*RECORDS PROVIDED*:
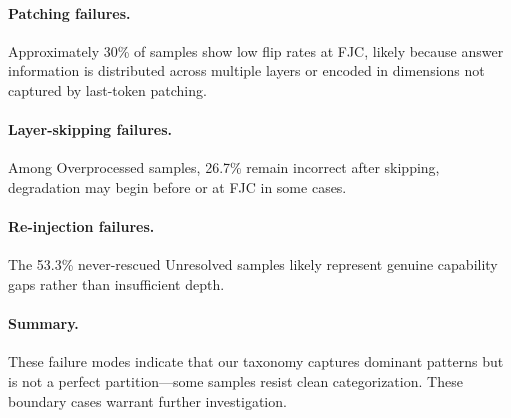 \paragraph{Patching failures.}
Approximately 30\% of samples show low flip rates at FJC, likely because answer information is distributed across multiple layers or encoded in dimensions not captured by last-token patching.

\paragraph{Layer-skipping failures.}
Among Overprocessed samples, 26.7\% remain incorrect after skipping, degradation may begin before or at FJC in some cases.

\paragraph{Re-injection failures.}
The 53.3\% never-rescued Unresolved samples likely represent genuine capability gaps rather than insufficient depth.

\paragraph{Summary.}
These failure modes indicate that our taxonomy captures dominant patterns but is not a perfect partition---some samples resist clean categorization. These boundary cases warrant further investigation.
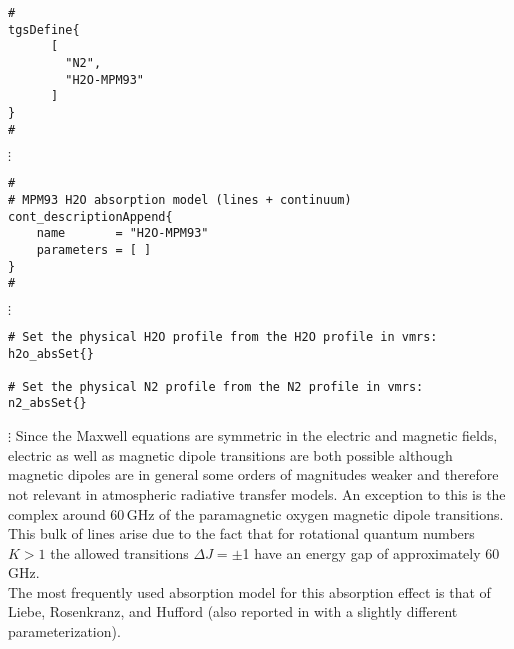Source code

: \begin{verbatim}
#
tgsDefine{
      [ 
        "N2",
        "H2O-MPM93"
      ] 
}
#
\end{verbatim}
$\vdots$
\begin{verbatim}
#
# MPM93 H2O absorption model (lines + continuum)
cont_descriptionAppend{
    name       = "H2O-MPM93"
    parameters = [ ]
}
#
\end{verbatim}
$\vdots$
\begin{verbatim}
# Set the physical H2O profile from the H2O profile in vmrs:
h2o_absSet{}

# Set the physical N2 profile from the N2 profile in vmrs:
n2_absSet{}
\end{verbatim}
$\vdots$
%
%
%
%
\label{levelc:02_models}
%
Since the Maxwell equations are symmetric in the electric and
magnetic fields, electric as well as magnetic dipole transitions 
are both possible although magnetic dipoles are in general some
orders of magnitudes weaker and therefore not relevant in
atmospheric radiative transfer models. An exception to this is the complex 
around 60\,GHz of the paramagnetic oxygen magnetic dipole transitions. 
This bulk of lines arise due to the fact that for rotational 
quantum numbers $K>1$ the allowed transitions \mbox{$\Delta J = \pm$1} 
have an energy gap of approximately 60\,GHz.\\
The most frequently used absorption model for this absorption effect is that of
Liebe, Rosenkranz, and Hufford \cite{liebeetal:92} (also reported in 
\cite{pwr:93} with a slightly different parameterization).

*TASK GOAL*:
Keep only the lines of the listing that contain the word "samples", and copy them.

*SOLUTION BELOW*:
Approximately 30\% of samples show low flip rates at FJC, likely because answer information is distributed across multiple layers or encoded in dimensions not captured by last-token patching.
Among Overprocessed samples, 26.7\% remain incorrect after skipping, degradation may begin before or at FJC in some cases.
The 53.3\% never-rescued Unresolved samples likely represent genuine capability gaps rather than insufficient depth.
These failure modes indicate that our taxonomy captures dominant patterns but is not a perfect partition---some samples resist clean categorization. These boundary cases warrant further investigation.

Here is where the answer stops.